The weather forecast for the upcoming Tokyo 2020 Olympic Games has begun to move into a higher-confidence range with just 9 days to go until the opening ceremonies, and so far, it appears that the worst concerns over heat will be avoided.
The forecast currently calls for “scattered thunderstorms” on the day of the opening ceremonies, July 23, according to both Weather Underground and Interia Weather, with more storms continuing through the weekend.
That rain, however, should help keep the temperatures down Both sites also forecast slightly-below-average outdoor temperatures for the duration of the games.
That’s an improved forecast from the original timing of the Games in 2020, which saw the country mired in a heat wave with record temperatures across the country rising to 41.1 degrees Celsius (106 degrees Fahrenheit) in parts of the country in August.

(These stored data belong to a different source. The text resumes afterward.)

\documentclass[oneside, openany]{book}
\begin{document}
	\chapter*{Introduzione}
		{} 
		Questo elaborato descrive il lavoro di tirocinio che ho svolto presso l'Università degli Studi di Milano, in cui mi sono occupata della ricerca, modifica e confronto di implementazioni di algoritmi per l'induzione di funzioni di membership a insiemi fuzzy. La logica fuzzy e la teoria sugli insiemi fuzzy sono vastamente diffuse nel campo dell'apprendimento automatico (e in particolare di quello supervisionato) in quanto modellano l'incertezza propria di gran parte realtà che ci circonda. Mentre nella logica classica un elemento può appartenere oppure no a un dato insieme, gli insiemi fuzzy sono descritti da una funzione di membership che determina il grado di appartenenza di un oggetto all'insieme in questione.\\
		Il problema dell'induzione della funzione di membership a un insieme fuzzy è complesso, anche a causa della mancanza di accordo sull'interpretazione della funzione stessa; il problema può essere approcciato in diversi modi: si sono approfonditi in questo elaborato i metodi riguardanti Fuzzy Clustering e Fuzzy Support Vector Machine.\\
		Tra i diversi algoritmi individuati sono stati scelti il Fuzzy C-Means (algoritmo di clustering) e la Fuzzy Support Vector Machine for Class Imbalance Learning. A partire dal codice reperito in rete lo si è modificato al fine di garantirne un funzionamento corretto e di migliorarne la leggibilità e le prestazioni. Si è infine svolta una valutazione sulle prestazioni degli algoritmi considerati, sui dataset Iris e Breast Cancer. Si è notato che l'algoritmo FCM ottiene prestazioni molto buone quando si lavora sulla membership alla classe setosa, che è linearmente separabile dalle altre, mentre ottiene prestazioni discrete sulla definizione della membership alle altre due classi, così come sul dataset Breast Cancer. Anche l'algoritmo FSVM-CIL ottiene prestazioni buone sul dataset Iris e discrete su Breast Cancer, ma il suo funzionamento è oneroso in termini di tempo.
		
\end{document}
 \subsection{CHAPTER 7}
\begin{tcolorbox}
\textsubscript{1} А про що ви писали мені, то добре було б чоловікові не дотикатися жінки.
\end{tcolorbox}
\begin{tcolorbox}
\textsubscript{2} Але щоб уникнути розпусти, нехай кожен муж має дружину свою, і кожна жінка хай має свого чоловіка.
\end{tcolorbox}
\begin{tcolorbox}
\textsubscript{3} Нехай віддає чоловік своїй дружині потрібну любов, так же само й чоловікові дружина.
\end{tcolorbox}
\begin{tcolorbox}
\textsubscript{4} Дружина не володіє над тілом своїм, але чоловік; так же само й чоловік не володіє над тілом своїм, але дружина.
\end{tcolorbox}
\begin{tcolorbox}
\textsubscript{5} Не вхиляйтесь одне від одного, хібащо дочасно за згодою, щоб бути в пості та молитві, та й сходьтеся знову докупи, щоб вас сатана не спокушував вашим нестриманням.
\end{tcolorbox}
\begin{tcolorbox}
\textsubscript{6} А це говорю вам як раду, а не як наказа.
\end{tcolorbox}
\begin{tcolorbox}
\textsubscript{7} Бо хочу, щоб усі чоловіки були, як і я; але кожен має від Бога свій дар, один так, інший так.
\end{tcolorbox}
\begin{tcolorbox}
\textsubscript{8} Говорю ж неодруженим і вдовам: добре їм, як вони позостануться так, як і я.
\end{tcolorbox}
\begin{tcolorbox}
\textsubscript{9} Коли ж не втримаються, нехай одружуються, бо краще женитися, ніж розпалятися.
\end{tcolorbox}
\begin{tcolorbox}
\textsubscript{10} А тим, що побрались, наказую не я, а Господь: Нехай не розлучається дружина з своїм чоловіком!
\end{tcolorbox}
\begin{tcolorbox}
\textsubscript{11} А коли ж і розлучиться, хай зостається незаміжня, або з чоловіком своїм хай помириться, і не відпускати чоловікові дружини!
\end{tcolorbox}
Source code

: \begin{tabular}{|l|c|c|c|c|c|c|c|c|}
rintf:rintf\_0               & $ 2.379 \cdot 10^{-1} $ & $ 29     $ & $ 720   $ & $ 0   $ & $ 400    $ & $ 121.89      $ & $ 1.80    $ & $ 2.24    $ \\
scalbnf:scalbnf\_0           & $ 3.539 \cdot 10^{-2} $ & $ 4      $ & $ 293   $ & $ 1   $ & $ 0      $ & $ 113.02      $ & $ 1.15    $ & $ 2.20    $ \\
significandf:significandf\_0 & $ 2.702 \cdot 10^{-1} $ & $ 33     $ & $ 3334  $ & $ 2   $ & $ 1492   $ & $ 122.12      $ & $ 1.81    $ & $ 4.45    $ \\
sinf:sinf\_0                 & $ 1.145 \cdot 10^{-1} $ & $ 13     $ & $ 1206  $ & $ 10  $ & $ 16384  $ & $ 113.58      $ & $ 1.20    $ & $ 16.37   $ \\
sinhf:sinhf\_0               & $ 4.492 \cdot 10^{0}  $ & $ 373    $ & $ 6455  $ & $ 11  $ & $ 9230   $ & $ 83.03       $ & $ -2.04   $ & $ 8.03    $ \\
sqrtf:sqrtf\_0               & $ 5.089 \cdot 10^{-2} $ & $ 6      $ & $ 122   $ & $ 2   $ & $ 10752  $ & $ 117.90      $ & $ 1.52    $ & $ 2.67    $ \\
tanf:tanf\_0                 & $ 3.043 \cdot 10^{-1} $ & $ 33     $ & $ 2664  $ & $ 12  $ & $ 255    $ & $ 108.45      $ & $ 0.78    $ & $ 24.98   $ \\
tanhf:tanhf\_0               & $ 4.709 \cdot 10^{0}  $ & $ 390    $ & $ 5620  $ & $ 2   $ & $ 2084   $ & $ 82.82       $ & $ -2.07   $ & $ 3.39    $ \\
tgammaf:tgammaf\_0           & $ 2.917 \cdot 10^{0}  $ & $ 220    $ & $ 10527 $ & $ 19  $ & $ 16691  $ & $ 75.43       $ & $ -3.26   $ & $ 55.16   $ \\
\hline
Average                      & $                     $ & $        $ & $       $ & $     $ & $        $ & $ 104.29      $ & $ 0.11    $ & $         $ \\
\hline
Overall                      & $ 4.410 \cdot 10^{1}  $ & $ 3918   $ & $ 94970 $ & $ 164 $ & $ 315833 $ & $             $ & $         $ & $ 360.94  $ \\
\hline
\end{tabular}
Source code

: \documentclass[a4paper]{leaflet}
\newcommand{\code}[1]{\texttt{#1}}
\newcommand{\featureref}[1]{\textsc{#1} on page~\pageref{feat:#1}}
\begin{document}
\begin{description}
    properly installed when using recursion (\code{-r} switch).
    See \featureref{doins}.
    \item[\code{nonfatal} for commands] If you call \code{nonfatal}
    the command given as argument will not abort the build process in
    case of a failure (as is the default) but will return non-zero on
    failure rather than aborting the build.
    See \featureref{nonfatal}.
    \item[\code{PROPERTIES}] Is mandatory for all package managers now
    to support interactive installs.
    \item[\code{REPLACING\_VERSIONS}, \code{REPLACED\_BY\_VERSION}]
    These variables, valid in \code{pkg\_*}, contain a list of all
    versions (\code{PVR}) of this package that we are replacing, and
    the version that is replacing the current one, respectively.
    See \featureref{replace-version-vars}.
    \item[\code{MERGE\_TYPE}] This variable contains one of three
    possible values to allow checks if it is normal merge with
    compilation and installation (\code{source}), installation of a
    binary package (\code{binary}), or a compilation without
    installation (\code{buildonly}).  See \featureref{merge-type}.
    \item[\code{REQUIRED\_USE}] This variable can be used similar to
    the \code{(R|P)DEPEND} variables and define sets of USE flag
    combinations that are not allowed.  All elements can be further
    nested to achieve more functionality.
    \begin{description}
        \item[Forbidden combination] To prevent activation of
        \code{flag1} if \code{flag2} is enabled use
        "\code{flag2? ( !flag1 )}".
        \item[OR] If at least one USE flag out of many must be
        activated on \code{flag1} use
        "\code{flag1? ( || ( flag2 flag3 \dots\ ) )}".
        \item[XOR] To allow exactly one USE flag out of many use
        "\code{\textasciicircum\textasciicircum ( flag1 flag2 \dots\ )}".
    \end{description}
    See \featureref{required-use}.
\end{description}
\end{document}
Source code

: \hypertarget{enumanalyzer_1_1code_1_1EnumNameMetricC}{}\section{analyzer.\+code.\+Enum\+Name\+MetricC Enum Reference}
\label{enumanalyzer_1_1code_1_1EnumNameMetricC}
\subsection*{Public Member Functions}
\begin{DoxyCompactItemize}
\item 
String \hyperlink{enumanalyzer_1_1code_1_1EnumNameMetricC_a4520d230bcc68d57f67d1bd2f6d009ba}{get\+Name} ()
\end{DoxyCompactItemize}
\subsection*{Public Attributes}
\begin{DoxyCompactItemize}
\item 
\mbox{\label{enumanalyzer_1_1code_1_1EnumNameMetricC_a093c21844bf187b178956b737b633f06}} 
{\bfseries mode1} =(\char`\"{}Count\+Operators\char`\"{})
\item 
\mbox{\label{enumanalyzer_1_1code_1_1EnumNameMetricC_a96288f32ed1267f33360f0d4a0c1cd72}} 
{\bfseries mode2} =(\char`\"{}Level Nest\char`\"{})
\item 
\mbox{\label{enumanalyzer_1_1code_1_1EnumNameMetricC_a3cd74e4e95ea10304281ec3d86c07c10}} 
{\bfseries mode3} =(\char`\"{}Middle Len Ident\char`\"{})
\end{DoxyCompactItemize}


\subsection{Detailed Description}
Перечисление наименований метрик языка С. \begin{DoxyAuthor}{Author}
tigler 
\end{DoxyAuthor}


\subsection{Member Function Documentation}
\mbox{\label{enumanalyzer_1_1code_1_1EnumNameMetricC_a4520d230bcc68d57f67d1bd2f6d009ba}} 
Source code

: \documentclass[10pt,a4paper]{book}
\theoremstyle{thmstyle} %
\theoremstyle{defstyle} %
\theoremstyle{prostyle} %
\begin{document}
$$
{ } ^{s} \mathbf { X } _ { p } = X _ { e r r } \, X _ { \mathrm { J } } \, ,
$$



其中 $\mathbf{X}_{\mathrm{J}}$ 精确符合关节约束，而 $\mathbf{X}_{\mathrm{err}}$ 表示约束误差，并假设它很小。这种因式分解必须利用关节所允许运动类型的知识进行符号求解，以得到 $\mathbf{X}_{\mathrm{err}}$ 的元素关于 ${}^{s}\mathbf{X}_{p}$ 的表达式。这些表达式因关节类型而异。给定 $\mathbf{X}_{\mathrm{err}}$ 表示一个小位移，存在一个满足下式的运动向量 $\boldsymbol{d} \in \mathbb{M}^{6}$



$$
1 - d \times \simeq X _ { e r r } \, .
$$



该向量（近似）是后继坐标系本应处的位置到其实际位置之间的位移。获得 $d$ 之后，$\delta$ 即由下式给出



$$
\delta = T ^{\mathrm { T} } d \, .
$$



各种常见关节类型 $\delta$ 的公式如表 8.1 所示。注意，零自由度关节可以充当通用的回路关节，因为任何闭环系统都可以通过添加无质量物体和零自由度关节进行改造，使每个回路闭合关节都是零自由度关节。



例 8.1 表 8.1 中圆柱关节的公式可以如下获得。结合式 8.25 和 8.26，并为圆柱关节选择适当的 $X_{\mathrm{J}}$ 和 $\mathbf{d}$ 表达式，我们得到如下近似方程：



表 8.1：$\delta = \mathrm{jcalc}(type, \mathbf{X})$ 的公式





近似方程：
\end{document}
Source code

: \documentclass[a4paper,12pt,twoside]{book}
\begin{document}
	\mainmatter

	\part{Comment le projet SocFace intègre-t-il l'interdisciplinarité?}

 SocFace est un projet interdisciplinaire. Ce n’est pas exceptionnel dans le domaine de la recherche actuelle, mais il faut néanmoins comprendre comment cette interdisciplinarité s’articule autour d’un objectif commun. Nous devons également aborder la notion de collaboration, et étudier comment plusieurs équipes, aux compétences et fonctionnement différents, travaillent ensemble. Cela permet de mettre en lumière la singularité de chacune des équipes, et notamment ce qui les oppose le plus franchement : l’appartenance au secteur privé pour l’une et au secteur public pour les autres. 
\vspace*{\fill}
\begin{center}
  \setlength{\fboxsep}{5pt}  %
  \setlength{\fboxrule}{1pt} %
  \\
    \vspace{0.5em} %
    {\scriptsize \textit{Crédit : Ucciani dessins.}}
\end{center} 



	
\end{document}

Outdoor events scheduled for the first week of competition at the Olympics that could be impacted by heavy rain and thunderstorms include road cycling, canoeing, equestrian, field hockey, soccer, rowing, and beach volleyball.
The two outdoor events on the aquatics schedule for the Tokyo 2020 Games, the women’s and men’s 10km races, will be held on August 4 and 5, respectively. At present, the forecast calls for a high of 86F (30C) on August 4 and a high of 88F (31.1C) on August 5.
Both the men’s and women’s races are scheduled to begin at 6:30AM local time in Odaiba Marine Park in Tokyo. Long range forecasts for that time of the morning project about a 78 degree Fahrenheit (25.5 Celsius) air temperature at race start time.
FINA’s currently-mandated acceptable water temperature range of 16-31 Celsius, or 60.8-87.8 Fahrenheit. A survey of water temperatures done by Olympic organizers in 2019 showed that from August 7 to 18, water temperatures did not exceed 31 Celcius, with a maximum high of 30.8 Celcius.
Another factor that could impact water temperatures is the amount of rainfall received – it is currently forecast to rain, albeit not heavily, on both days of the open water event. Studies show that rainfall can reduce surface water temperatures in saltwater bodies by as many as 6 or 7 degrees, depending on the size of the drops.